YAP Regulates NFI/KLF5 Transcriptional and Epigenetic Networks Directing Alveolar Epithelial Cell Differentiation

Abstract

Ventilation is dependent upon the pulmonary alveoli which are lined by two major epithelial cell types, alveolar type 1 and 2 (AT1) and (AT2) cells. AT1 cells are located in close apposition to alveolar capillary endothelial cells to mediate gas exchange. AT2 cells synthesize and secrete pulmonary surfactant lipids and protein and serve as progenitor cells which proliferate and differentiate to repair the alveoli after injury. Herein, we developed transgenic mice in which YAP was activated or deleted to determine its roles in alveolar epithelial cell differentiation. Organoids from YAPactive mice selectively differentiated into AT1 cells demonstrating that YAP may be required for AT1 cell differentiation in-vitro . Activation of YAP in the postnatal lung increased epithelial cell proliferation, increased numbers of AT1 cells, and caused indeterminate differentiation of subsets of alveolar cells in-vivo, inducing atypical expression of genes normally restricted to conducting airway epithelial cells.
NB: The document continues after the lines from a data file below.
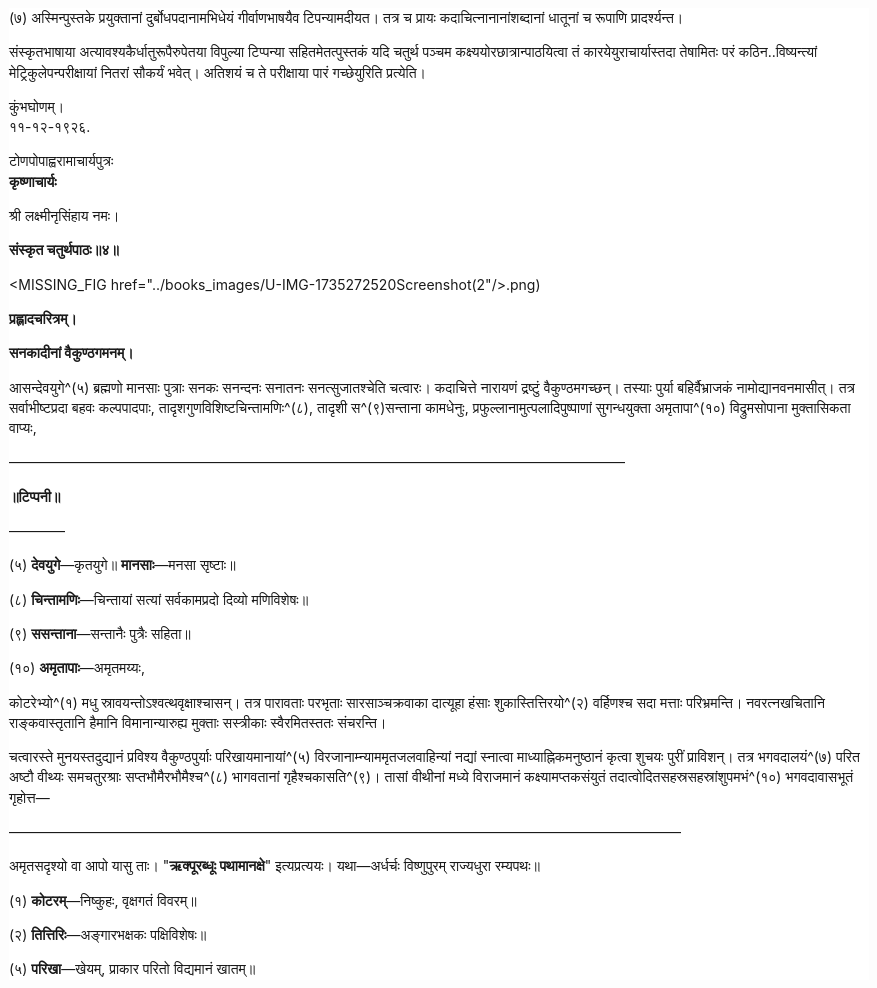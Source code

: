  (७) अस्मिन्पुस्तके प्रयुक्तानां दुर्बोधपदानामभिधेयं गीर्वाणभाषयैव टिपन्यामदीयत। तत्र च प्रायः कदाचित्नानानांशब्दानां धातूनां च रूपाणि प्रादर्श्यन्त।

 संस्कृतभाषाया अत्यावश्यकैर्धातुरूपैरुपेतया विपुल्या टिप्पन्या सहितमेतत्पुस्तकं यदि चतुर्थ पञ्चम कक्ष्ययोरछात्रान्पाठयित्वा तं कारयेयुराचार्यास्तदा तेषामितः परं कठिन..विष्यन्त्यां मेट्रिकुलेपन्परीक्षायां नितरां सौकर्यं भवेत्। अतिशयं च ते परीक्षाया पारं गच्छेयुरिति प्रत्येति।

कुंभघोणम्।  
११-१२-१९२६.

टोणपोपाह्वरामाचार्यपुत्रः  
**कृष्णाचार्यः**

श्री लक्ष्मीनृसिंहाय नमः।

**संस्कृत चतुर्थपाठः॥४॥**

<MISSING_FIG href="../books_images/U-IMG-1735272520Screenshot(2"/>.png)

**प्रह्लादचरित्रम्।**

**सनकादीनां वैकुण्ठगमनम्।**

 आसन्देवयुगे^(५) ब्रह्मणो मानसाः पुत्राः सनकः सनन्दनः सनातनः सनत्सुजातश्चेति चत्वारः। कदाचित्ते नारायणं द्रष्टुं वैकुण्ठमगच्छन्। तस्याः पुर्या बहिर्वैभ्राजकं नामोद्यानवनमासीत्। तत्र सर्वाभीष्टप्रदा बहवः कल्पपादपाः, तादृशगुणविशिष्टचिन्तामणिः^(८), तादृशी स^(९)सन्ताना कामधेनुः, प्रफुल्लानामुत्पलादिपुष्पाणां सुगन्धयुक्ता अमृतापा^(१०) विद्रुमसोपाना मुक्तासिकता वाप्यः,

————————————————————————————————————————————

**॥टिप्पनी॥**

————

 (५) **देवयुगे**—कृतयुगे॥ **मानसाः**—मनसा सृष्टाः॥

 (८) **चिन्तामणिः**—चिन्तायां सत्यां सर्वकामप्रदो दिव्यो मणिविशेषः॥

 (९) **ससन्ताना**—सन्तानैः पुत्रैः सहिता॥

 (१०) **अमृतापाः**—अमृतमय्यः,

कोटरेभ्यो^(१) मधु स्रावयन्तोऽश्वत्थवृक्षाश्चासन्। तत्र पारावताः परभृताः सारसाञ्चक्रवाका दात्यूहा हंसाः शुकास्तित्तिरयो^(२) वर्हिणश्च सदा मत्ताः परिभ्रमन्ति। नवरत्नखचितानि राङ्कवास्तृतानि हैमानि विमानान्यारुह्य मुक्ताः सस्त्रीकाः स्वैरमितस्ततः संचरन्ति।

 चत्वारस्ते मुनयस्तदुद्यानं प्रविश्य वैकुण्ठपुर्याः परिखायमानायां^(५) विरजानाम्न्याममृतजलवाहिन्यां नद्यां स्नात्वा माध्याह्निकमनुष्ठानं कृत्वा शुचयः पुरीं प्राविशन्। तत्र भगवदालयं^(७) परित अष्टौ वीथ्यः समचतुरश्राः सप्तभौमैरभौमैश्च^(८) भागवतानां गृहैश्चकासति^(९)। तासां वीथीनां मध्ये विराजमानं कक्ष्यामप्तकसंयुतं तदात्वोदितसहस्रसहस्रांशुपमभं^(१०) भगवदावासभूतं गृहोत्त—

————————————————————————————————————————————————

अमृतसदृश्यो वा आपो यासु ताः। "**ऋक्पूरब्धूः पथामानक्षे**" इत्यप्रत्ययः। यथा—अर्धर्चः विष्णुपुरम् राज्यधुरा रम्यपथः॥

 (१) **कोटरम्**—निष्कुहः, वृक्षगतं विवरम्॥

 (२) **तित्तिरिः**—अङ्गारभक्षकः पक्षिविशेषः॥

 (५) **परिखा**—खेयम्, प्राकार परितो विद्यमानं खातम्॥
Deletion of YAP increased expression of genes associated with mature AT2 cells. In combination with altered gene expression, YAP activation caused widespread changes in chromatin accessibility and ATAC sequencing demonstrated enhanced DNA accessibility in promoters of transcription factors and predicted target genes associated with alveolar cell differentiation. YAP participated with KLF5, NFIB, and NKX2-1 to regulate alveolar epithelial cell gene expression, together activating AGER, an AT1 signature gene. YAP plays a central role in a transcriptional network regulating alveolar epithelial differentiation.